As Scherzer told The Athletic’s Ken Rosenthal, the Mets’ plan apparently extends to rebuilding not for the 2024 season, but for future seasons. Scherzer had to waive his no-trade protection in order to be dealt to the Rangers, and before making his decision, the ace first spoke with GM Billy Eppler and the Amazins’ longer-term plans.

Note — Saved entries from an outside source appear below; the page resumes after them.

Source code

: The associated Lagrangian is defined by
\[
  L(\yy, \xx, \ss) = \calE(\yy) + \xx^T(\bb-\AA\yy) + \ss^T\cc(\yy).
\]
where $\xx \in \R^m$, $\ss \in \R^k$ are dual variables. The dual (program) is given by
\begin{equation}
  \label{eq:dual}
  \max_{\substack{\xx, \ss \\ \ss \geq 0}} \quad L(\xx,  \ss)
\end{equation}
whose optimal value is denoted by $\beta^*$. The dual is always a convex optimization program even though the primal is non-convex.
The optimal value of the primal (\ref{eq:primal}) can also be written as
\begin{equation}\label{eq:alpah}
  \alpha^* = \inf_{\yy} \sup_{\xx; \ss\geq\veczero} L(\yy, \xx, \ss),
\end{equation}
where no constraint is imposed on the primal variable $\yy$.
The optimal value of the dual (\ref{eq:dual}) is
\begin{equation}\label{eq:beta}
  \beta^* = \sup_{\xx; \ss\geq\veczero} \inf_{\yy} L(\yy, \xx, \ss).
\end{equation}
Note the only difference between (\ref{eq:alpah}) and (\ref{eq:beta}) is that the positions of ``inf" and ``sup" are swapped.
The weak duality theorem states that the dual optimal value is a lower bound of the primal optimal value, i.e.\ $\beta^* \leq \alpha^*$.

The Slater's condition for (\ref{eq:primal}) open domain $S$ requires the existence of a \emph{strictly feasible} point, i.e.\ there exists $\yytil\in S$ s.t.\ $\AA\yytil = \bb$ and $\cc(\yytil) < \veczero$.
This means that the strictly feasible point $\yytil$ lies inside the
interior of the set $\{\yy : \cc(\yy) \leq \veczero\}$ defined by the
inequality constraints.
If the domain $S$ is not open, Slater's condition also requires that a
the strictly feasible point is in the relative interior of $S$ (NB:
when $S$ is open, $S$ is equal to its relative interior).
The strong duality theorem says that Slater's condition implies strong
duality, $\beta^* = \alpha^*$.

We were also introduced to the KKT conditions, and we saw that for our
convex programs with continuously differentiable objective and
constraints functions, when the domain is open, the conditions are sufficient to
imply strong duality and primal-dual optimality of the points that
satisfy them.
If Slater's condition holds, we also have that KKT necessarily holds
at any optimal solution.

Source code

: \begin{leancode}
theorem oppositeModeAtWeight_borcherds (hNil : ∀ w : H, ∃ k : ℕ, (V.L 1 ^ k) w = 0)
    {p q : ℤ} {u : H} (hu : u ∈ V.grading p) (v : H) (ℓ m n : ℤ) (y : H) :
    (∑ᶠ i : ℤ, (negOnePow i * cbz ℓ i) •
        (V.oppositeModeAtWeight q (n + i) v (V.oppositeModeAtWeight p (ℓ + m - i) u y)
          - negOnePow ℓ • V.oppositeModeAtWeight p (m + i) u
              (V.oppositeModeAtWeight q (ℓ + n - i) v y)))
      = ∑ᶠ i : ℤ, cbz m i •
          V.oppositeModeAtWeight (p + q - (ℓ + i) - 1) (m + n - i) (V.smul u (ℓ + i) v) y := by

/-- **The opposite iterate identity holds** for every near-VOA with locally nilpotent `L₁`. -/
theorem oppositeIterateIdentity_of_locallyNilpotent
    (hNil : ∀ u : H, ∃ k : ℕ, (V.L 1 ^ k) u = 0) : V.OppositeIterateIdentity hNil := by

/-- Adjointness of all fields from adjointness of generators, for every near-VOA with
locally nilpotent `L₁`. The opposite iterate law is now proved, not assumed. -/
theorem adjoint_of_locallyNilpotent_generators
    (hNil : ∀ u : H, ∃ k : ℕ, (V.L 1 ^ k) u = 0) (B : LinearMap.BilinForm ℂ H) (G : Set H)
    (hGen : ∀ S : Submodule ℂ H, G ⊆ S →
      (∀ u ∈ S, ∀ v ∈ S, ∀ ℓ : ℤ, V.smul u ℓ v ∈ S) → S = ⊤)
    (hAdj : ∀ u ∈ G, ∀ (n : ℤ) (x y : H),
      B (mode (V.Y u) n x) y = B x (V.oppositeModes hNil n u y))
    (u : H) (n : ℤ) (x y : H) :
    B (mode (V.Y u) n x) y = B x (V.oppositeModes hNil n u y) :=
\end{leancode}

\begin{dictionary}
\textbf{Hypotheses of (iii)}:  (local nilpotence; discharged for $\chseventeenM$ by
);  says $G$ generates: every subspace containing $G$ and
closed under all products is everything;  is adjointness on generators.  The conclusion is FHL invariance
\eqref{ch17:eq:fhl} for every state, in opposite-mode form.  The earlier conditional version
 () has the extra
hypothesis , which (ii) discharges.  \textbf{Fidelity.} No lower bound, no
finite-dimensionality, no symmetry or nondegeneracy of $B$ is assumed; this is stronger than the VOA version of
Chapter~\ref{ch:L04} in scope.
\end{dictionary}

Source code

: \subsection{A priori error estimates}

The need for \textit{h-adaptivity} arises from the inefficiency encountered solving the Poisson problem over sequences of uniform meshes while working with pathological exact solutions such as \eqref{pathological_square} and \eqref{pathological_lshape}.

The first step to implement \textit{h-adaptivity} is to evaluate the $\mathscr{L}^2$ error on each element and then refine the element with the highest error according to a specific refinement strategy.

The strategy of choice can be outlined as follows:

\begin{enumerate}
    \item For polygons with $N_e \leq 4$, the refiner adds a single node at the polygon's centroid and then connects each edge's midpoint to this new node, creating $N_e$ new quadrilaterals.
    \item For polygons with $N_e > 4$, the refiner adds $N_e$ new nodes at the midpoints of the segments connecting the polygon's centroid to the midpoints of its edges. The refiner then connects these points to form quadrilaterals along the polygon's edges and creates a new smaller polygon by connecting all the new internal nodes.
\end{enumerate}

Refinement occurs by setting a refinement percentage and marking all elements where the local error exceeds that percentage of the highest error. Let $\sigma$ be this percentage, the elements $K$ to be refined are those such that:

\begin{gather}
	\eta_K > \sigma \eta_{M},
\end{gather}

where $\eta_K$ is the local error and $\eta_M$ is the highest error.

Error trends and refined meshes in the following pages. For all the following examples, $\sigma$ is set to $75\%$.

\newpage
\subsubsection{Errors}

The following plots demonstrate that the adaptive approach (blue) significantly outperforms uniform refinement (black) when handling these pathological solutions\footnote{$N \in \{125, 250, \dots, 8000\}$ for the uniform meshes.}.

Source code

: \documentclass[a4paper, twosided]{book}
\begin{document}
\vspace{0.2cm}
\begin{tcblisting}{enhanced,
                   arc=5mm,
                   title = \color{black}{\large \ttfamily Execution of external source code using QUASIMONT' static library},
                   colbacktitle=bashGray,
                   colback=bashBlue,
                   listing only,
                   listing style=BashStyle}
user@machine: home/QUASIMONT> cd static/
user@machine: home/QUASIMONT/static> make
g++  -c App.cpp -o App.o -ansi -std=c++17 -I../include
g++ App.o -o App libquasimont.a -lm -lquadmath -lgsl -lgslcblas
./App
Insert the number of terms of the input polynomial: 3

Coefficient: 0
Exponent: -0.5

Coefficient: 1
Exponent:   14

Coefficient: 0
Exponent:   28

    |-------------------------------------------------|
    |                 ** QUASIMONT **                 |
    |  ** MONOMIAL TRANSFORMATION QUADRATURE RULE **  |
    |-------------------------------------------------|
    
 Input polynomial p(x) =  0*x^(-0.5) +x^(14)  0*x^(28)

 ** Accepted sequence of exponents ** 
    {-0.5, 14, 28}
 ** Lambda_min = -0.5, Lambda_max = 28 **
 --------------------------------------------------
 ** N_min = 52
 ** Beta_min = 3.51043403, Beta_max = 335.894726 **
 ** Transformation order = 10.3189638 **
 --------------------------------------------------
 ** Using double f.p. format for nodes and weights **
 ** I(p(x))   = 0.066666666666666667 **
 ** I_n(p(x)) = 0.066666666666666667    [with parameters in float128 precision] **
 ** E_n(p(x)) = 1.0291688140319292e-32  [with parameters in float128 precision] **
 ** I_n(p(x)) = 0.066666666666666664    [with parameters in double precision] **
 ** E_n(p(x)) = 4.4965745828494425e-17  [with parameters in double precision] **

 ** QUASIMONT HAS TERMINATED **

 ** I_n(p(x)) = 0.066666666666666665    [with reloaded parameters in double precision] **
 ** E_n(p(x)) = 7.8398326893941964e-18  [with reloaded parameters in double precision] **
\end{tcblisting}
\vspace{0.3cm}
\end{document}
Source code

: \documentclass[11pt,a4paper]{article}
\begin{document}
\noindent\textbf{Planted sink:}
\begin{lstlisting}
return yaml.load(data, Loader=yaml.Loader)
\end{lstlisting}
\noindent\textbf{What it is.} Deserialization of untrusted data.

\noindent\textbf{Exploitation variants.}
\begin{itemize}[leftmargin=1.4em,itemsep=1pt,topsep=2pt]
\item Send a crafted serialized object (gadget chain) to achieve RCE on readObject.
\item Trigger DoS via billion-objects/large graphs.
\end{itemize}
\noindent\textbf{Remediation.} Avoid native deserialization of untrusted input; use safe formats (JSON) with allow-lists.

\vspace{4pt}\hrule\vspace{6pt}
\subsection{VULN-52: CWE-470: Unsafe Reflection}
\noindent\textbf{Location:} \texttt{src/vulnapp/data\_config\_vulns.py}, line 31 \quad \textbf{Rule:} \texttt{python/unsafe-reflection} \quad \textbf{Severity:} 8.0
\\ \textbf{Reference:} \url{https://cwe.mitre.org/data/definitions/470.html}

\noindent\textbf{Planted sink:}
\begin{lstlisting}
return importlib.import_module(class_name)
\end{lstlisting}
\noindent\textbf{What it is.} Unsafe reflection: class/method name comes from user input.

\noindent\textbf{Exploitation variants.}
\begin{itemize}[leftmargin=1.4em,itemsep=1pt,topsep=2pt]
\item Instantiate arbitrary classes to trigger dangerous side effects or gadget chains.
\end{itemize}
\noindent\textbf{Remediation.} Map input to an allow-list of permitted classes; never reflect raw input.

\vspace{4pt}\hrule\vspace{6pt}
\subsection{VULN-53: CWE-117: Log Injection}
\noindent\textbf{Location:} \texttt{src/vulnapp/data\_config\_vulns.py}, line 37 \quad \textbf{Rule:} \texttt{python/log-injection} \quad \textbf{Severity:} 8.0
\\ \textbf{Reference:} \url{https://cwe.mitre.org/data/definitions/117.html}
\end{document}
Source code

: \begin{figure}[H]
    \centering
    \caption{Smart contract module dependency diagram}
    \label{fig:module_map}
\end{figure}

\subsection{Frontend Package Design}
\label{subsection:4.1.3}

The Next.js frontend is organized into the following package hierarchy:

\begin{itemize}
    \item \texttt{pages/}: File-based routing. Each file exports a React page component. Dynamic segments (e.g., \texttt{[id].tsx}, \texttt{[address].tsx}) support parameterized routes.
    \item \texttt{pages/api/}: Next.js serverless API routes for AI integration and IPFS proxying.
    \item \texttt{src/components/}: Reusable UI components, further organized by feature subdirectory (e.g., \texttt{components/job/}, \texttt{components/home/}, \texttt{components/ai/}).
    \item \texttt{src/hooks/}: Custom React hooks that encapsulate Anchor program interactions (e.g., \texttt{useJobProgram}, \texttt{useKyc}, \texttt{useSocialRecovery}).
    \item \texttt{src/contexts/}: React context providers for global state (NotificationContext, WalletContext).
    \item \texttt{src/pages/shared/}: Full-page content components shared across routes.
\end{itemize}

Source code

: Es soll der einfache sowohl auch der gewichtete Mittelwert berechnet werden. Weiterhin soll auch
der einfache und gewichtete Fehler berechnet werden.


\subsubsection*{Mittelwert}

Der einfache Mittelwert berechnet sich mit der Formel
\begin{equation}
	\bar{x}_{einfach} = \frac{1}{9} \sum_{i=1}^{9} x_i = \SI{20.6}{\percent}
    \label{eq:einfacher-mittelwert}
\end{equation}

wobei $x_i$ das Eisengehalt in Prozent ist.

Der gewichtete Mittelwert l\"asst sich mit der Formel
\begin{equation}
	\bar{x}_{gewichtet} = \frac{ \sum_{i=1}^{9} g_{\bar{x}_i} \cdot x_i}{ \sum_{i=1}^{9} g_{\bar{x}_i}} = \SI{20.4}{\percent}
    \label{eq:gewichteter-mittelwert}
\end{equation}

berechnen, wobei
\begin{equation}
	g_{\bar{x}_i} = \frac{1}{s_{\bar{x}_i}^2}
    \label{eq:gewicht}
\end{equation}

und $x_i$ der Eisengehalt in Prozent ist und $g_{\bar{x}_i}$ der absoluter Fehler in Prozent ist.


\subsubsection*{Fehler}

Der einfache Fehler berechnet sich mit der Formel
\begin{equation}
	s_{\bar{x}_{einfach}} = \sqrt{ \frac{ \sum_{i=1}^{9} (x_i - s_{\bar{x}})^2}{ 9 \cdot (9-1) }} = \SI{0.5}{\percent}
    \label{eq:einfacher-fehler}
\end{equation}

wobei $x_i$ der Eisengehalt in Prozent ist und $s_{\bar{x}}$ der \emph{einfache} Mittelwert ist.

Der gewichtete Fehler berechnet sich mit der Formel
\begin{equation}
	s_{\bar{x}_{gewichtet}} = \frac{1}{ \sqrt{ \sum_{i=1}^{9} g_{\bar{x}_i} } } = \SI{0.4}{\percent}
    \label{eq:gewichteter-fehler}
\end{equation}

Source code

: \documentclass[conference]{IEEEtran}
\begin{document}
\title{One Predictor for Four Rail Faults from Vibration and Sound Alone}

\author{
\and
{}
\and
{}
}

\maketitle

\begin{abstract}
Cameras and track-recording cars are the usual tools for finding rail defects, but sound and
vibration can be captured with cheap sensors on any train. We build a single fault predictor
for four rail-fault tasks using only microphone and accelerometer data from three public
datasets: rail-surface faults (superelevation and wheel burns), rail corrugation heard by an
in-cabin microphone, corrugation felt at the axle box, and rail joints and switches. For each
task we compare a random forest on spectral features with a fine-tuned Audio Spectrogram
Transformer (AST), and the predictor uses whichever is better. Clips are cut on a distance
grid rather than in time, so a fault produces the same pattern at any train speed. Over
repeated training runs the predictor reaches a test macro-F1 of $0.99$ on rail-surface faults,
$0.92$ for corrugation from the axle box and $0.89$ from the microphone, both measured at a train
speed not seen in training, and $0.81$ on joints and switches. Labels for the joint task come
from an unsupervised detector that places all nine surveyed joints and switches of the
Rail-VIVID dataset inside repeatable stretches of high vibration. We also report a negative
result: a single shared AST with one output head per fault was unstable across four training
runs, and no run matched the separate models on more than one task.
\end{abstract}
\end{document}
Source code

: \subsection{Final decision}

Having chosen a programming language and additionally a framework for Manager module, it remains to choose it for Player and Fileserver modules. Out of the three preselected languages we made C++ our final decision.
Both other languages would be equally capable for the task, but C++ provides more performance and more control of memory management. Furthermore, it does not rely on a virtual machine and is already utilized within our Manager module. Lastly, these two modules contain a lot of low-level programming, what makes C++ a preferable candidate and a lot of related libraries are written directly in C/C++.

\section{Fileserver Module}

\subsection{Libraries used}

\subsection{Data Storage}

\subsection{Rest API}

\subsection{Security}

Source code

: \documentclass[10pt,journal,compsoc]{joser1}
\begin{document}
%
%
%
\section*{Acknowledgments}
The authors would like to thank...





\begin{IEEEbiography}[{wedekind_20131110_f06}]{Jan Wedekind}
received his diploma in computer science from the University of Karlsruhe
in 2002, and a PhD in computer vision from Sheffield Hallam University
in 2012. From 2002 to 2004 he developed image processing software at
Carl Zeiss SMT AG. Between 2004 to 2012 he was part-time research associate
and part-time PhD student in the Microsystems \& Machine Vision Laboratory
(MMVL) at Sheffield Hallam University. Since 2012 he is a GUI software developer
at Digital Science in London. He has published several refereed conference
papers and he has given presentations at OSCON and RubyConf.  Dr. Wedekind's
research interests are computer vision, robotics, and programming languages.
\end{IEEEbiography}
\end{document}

According to Scherzer, “I was like, ’OK, are we reloading for 2024?’ [Eppler] goes, ’No, we’re not. Basically our vision now is for 2025-2026, ’25 at the earliest, more like ’26. We’re going to be making trades around that.’ I was like, ’So the team is not going to be pursuing free agents this offseason or assemble a team that can compete for a World Series next year?’ He said, ’No, we’re not going to be signing the upper-echelon guys. We’re going to be on the smaller deals within free agency. ‘24 is now looking to be more of a kind of transitory year.’ ”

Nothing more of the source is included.